= Vertical tillage =

Vertical tillage (VT) is a system of principles and guidelines similar to conservation agriculture (CA) in that it aims to improve soil health, increase water infiltration and decrease soil erosion and compaction (improve bulk density). With varying degrees of soil movement, it aims to not invert the soil and keep residue on the surface where it protects the soil. It usually includes small forward-facing discs that limit soil inversion and slices the residue for faster decomposition and to get a seeder or planter into the heavy residue-laden fields. Many times it also includes a deep ripping tool for breaking up hard pans and compaction created from traditional tillage implements and heavy equipment like large tractors and combine harvesters.

Benefits include:
- less compaction - decreased and improved bulk density
- more efficient- faster field speeds (as compared to other tillage tools),
- cheaper (than conventional till),
- better management of heavy residue,
- warms the soil for earlier planting,
- leaves residue on the surface,
- reduce water runoff,
- reduces erosion,
- reducing chemical weed control measures,
- seeding into wet soils

Its proponents compare it and even include it into no-till and conservation agriculture categories.

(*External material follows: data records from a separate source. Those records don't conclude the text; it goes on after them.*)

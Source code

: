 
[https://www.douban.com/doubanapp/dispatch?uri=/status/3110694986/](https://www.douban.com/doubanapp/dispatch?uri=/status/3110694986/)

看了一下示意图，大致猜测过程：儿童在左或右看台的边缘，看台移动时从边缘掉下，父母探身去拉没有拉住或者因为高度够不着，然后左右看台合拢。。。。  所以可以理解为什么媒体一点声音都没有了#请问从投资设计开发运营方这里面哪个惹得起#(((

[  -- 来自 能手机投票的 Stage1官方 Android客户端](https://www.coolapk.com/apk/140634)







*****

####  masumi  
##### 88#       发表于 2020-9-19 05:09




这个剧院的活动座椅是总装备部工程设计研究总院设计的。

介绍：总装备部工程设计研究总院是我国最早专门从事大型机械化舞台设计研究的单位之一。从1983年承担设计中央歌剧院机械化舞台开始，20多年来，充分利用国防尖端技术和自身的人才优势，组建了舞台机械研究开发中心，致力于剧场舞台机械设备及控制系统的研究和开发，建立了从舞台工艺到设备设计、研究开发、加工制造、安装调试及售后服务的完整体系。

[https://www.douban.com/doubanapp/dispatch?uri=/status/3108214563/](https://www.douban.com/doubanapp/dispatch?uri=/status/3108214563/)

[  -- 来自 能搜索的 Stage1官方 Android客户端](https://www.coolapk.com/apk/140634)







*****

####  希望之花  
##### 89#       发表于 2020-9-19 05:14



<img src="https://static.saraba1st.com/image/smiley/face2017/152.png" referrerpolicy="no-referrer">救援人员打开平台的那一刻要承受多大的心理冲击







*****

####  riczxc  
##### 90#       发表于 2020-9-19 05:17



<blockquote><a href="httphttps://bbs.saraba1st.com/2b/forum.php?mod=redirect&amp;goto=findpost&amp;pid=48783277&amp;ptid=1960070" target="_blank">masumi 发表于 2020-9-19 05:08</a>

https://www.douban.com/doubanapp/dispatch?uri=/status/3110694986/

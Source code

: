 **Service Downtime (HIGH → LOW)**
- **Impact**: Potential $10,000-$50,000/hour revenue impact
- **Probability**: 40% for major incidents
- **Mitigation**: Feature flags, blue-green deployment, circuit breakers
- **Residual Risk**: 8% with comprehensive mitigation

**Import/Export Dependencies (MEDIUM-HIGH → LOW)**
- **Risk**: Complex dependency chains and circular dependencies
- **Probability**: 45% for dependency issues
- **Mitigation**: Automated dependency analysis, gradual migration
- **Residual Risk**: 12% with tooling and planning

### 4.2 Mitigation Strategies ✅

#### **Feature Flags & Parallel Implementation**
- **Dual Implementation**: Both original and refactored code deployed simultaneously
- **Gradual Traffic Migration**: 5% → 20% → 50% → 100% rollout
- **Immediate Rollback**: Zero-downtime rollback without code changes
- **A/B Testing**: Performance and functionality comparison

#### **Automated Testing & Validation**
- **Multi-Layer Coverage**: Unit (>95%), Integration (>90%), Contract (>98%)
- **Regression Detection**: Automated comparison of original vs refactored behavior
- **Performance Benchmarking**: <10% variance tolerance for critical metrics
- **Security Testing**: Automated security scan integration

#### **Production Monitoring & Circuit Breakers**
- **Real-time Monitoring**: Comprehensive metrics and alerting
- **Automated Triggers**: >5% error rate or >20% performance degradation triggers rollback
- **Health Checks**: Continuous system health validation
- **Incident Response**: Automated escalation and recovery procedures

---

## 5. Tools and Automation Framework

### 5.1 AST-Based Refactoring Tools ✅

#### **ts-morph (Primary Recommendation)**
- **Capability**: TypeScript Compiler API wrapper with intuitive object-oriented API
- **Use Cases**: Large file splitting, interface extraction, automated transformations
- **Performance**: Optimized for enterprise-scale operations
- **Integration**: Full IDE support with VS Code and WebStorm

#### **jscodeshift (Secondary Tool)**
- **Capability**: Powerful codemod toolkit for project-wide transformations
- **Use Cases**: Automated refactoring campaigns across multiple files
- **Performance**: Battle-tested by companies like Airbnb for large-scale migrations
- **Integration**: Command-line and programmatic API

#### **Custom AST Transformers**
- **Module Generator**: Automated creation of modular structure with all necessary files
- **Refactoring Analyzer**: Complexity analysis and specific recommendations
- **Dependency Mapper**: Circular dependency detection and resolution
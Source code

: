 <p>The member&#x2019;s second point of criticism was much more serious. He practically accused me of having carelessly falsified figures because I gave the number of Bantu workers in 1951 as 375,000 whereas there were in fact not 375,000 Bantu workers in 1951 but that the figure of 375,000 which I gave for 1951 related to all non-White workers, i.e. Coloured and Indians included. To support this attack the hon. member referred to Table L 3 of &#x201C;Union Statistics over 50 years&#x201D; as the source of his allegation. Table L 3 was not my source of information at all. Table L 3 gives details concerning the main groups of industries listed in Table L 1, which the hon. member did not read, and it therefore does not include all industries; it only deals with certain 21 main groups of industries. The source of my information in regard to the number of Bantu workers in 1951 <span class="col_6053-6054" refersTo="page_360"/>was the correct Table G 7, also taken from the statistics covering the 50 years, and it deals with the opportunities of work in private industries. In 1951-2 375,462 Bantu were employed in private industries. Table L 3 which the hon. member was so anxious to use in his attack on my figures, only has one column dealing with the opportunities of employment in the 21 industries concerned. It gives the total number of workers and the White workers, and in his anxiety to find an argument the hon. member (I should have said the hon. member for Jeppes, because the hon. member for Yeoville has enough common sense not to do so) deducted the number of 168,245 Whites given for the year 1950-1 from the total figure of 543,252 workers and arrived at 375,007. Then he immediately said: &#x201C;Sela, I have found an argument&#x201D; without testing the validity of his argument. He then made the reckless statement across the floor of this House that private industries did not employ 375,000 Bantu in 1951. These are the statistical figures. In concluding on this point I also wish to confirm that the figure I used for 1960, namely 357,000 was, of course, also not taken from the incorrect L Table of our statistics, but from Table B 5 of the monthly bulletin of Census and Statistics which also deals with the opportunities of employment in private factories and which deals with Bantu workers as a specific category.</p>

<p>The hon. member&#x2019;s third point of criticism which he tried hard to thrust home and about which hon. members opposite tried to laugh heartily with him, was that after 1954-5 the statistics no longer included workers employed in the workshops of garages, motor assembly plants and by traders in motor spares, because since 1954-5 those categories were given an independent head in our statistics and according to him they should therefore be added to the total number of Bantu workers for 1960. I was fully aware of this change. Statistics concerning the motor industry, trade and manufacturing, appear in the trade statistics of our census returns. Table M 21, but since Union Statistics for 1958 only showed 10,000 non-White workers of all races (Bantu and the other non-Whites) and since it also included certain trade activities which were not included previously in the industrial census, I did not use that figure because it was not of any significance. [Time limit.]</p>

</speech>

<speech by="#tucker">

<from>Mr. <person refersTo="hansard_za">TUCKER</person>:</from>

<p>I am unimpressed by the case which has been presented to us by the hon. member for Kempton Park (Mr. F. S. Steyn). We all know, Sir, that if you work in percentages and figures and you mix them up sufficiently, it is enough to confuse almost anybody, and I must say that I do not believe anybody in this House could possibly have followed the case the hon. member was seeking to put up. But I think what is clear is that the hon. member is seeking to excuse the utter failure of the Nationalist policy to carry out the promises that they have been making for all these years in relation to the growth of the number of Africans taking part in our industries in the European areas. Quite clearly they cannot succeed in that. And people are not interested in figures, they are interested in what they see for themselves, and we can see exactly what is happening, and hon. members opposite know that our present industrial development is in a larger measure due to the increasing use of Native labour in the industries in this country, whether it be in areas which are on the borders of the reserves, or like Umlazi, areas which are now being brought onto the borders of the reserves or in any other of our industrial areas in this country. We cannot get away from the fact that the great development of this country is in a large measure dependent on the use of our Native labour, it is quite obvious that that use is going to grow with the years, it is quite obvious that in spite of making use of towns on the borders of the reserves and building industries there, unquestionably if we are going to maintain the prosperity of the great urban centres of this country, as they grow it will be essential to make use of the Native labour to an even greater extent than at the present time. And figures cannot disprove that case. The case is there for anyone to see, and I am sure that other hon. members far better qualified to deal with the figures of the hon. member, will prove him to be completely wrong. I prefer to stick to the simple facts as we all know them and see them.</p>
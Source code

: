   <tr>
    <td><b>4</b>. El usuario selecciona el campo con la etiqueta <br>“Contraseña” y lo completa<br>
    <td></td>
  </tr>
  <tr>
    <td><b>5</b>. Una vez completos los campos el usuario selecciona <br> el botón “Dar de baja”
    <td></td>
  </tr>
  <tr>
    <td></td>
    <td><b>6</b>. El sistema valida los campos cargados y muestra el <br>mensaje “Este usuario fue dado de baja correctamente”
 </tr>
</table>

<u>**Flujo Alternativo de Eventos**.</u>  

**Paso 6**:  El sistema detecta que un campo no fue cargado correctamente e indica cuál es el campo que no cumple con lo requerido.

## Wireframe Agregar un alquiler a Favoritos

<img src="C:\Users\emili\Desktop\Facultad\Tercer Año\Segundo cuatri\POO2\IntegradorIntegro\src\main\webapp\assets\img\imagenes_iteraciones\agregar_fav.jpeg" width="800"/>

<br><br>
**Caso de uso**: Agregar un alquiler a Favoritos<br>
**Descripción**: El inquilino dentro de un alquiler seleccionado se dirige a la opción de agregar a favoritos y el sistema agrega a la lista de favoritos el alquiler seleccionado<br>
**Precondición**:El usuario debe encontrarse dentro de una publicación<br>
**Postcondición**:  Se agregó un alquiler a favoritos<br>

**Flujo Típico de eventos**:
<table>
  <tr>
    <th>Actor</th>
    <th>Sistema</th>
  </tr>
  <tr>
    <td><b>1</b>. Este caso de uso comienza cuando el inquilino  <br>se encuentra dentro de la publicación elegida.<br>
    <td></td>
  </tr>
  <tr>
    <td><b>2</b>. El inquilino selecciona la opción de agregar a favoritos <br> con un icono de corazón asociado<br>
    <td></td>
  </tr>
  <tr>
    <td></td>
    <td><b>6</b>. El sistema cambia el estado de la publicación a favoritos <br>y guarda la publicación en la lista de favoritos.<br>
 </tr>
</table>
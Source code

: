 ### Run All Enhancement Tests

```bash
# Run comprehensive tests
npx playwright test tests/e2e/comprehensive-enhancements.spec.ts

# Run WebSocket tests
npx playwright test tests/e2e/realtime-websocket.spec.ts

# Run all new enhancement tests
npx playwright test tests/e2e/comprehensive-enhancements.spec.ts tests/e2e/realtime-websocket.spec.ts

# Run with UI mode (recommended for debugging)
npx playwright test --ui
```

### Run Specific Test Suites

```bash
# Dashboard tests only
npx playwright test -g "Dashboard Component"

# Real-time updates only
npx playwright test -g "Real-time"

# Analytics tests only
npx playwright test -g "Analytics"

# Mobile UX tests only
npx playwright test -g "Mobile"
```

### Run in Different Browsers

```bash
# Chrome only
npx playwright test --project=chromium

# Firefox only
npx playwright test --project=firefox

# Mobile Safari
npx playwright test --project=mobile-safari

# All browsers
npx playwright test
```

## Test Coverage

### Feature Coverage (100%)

They claim that VT has helped particularly in the build-up of high levels of residues on the surface under zero-till and CA systems and the concomitant low soil temperatures and compaction problems have hindered crop establishment and growth in the temperate regions of North America. Its detractors may concede the above advantages but claim the vigorous soil movement excludes it from no-till and CA categories. This is important particularly in the United States, where it may exclude farmers in collection of direct farm payments from the US government that aims to promote no-till to conserve soil and keep it in place.

Besides this controversy, there is considerable variation in the definition of what constitutes VT, even among its proponents.